What you have to do =
Can you quote the records below in full, word for word?

(Stored data entries)
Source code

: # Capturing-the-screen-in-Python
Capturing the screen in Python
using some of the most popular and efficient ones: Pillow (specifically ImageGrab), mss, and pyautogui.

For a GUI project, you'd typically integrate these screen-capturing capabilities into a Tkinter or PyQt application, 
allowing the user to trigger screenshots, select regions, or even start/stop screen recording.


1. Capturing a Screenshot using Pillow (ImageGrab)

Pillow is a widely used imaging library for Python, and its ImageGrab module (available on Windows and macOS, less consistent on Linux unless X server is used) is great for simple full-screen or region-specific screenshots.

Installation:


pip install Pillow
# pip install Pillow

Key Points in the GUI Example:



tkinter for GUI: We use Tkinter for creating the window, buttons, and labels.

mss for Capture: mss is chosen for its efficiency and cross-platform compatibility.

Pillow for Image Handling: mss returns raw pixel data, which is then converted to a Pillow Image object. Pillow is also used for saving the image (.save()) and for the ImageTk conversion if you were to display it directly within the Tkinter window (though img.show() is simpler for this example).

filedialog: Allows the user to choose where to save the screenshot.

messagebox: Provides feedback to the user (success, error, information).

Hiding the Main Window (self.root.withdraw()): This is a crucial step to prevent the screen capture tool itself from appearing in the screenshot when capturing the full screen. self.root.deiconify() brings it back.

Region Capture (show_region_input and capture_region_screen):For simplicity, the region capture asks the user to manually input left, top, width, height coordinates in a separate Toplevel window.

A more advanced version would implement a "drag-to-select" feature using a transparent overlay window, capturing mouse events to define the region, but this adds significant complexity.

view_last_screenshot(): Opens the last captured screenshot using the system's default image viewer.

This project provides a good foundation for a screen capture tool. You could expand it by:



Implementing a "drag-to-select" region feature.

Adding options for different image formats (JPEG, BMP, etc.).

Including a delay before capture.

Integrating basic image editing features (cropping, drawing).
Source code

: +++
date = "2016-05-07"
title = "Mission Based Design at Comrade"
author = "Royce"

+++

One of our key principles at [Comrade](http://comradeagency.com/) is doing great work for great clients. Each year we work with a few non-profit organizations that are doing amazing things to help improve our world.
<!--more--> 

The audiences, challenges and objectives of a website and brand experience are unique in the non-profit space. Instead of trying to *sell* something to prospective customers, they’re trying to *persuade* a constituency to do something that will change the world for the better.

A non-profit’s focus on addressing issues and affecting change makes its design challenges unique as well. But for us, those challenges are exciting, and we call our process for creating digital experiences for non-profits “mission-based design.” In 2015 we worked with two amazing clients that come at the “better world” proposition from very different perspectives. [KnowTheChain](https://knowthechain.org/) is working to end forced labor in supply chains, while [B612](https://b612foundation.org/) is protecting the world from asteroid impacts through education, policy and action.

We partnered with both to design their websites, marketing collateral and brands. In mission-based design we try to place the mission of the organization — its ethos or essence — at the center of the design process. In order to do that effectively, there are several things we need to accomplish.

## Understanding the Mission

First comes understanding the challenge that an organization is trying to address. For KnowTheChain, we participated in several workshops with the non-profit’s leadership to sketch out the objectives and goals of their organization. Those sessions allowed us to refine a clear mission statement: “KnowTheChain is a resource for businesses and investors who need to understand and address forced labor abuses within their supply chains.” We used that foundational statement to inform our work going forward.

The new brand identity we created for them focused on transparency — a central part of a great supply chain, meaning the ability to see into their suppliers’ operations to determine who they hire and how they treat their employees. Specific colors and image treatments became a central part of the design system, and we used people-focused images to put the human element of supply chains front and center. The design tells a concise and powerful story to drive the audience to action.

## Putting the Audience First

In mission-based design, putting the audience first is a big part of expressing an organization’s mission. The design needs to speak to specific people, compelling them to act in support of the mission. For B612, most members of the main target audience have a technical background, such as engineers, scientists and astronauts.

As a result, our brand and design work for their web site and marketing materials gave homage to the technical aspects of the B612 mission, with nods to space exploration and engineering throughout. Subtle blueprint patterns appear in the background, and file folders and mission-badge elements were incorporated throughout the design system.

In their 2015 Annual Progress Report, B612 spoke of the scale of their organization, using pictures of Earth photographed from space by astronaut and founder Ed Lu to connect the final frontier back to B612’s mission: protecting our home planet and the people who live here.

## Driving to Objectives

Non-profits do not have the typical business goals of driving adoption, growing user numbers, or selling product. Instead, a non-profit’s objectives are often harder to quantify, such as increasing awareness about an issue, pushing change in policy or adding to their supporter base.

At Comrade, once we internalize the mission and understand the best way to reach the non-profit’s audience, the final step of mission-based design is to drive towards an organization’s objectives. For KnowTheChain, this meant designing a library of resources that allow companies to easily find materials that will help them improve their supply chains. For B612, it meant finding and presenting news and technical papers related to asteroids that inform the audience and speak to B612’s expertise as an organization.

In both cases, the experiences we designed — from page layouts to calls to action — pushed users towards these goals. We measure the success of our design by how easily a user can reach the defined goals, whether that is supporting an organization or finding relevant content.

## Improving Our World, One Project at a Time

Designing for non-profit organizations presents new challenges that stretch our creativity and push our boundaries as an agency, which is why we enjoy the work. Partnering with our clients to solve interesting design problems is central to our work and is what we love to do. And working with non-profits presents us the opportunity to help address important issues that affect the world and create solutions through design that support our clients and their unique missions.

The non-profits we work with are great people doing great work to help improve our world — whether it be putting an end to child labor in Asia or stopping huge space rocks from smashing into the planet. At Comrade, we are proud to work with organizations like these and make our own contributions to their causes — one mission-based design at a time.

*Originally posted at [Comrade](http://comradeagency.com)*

Problem solution =
Source code

: # Capturing-the-screen-in-Python
Capturing the screen in Python
using some of the most popular and efficient ones: Pillow (specifically ImageGrab), mss, and pyautogui.

For a GUI project, you'd typically integrate these screen-capturing capabilities into a Tkinter or PyQt application, 
allowing the user to trigger screenshots, select regions, or even start/stop screen recording.


1. Capturing a Screenshot using Pillow (ImageGrab)

Pillow is a widely used imaging library for Python, and its ImageGrab module (available on Windows and macOS, less consistent on Linux unless X server is used) is great for simple full-screen or region-specific screenshots.

Installation:


pip install Pillow
# pip install Pillow

Key Points in the GUI Example:



tkinter for GUI: We use Tkinter for creating the window, buttons, and labels.

mss for Capture: mss is chosen for its efficiency and cross-platform compatibility.

Pillow for Image Handling: mss returns raw pixel data, which is then converted to a Pillow Image object. Pillow is also used for saving the image (.save()) and for the ImageTk conversion if you were to display it directly within the Tkinter window (though img.show() is simpler for this example).

filedialog: Allows the user to choose where to save the screenshot.

messagebox: Provides feedback to the user (success, error, information).

Hiding the Main Window (self.root.withdraw()): This is a crucial step to prevent the screen capture tool itself from appearing in the screenshot when capturing the full screen. self.root.deiconify() brings it back.

Region Capture (show_region_input and capture_region_screen):For simplicity, the region capture asks the user to manually input left, top, width, height coordinates in a separate Toplevel window.

A more advanced version would implement a "drag-to-select" feature using a transparent overlay window, capturing mouse events to define the region, but this adds significant complexity.

view_last_screenshot(): Opens the last captured screenshot using the system's default image viewer.

This project provides a good foundation for a screen capture tool. You could expand it by:



Implementing a "drag-to-select" region feature.

Adding options for different image formats (JPEG, BMP, etc.).

Including a delay before capture.

Integrating basic image editing features (cropping, drawing).
Source code

: +++
date = "2016-05-07"
title = "Mission Based Design at Comrade"
author = "Royce"

+++

One of our key principles at [Comrade](http://comradeagency.com/) is doing great work for great clients. Each year we work with a few non-profit organizations that are doing amazing things to help improve our world.
<!--more--> 

The audiences, challenges and objectives of a website and brand experience are unique in the non-profit space. Instead of trying to *sell* something to prospective customers, they’re trying to *persuade* a constituency to do something that will change the world for the better.

A non-profit’s focus on addressing issues and affecting change makes its design challenges unique as well. But for us, those challenges are exciting, and we call our process for creating digital experiences for non-profits “mission-based design.” In 2015 we worked with two amazing clients that come at the “better world” proposition from very different perspectives. [KnowTheChain](https://knowthechain.org/) is working to end forced labor in supply chains, while [B612](https://b612foundation.org/) is protecting the world from asteroid impacts through education, policy and action.

We partnered with both to design their websites, marketing collateral and brands. In mission-based design we try to place the mission of the organization — its ethos or essence — at the center of the design process. In order to do that effectively, there are several things we need to accomplish.

## Understanding the Mission

First comes understanding the challenge that an organization is trying to address. For KnowTheChain, we participated in several workshops with the non-profit’s leadership to sketch out the objectives and goals of their organization. Those sessions allowed us to refine a clear mission statement: “KnowTheChain is a resource for businesses and investors who need to understand and address forced labor abuses within their supply chains.” We used that foundational statement to inform our work going forward.

The new brand identity we created for them focused on transparency — a central part of a great supply chain, meaning the ability to see into their suppliers’ operations to determine who they hire and how they treat their employees. Specific colors and image treatments became a central part of the design system, and we used people-focused images to put the human element of supply chains front and center. The design tells a concise and powerful story to drive the audience to action.

## Putting the Audience First

In mission-based design, putting the audience first is a big part of expressing an organization’s mission. The design needs to speak to specific people, compelling them to act in support of the mission. For B612, most members of the main target audience have a technical background, such as engineers, scientists and astronauts.

As a result, our brand and design work for their web site and marketing materials gave homage to the technical aspects of the B612 mission, with nods to space exploration and engineering throughout. Subtle blueprint patterns appear in the background, and file folders and mission-badge elements were incorporated throughout the design system.

In their 2015 Annual Progress Report, B612 spoke of the scale of their organization, using pictures of Earth photographed from space by astronaut and founder Ed Lu to connect the final frontier back to B612’s mission: protecting our home planet and the people who live here.

## Driving to Objectives

Non-profits do not have the typical business goals of driving adoption, growing user numbers, or selling product. Instead, a non-profit’s objectives are often harder to quantify, such as increasing awareness about an issue, pushing change in policy or adding to their supporter base.

At Comrade, once we internalize the mission and understand the best way to reach the non-profit’s audience, the final step of mission-based design is to drive towards an organization’s objectives. For KnowTheChain, this meant designing a library of resources that allow companies to easily find materials that will help them improve their supply chains. For B612, it meant finding and presenting news and technical papers related to asteroids that inform the audience and speak to B612’s expertise as an organization.

In both cases, the experiences we designed — from page layouts to calls to action — pushed users towards these goals. We measure the success of our design by how easily a user can reach the defined goals, whether that is supporting an organization or finding relevant content.

## Improving Our World, One Project at a Time

Designing for non-profit organizations presents new challenges that stretch our creativity and push our boundaries as an agency, which is why we enjoy the work. Partnering with our clients to solve interesting design problems is central to our work and is what we love to do. And working with non-profits presents us the opportunity to help address important issues that affect the world and create solutions through design that support our clients and their unique missions.

The non-profits we work with are great people doing great work to help improve our world — whether it be putting an end to child labor in Asia or stopping huge space rocks from smashing into the planet. At Comrade, we are proud to work with organizations like these and make our own contributions to their causes — one mission-based design at a time.

*Originally posted at [Comrade](http://comradeagency.com)*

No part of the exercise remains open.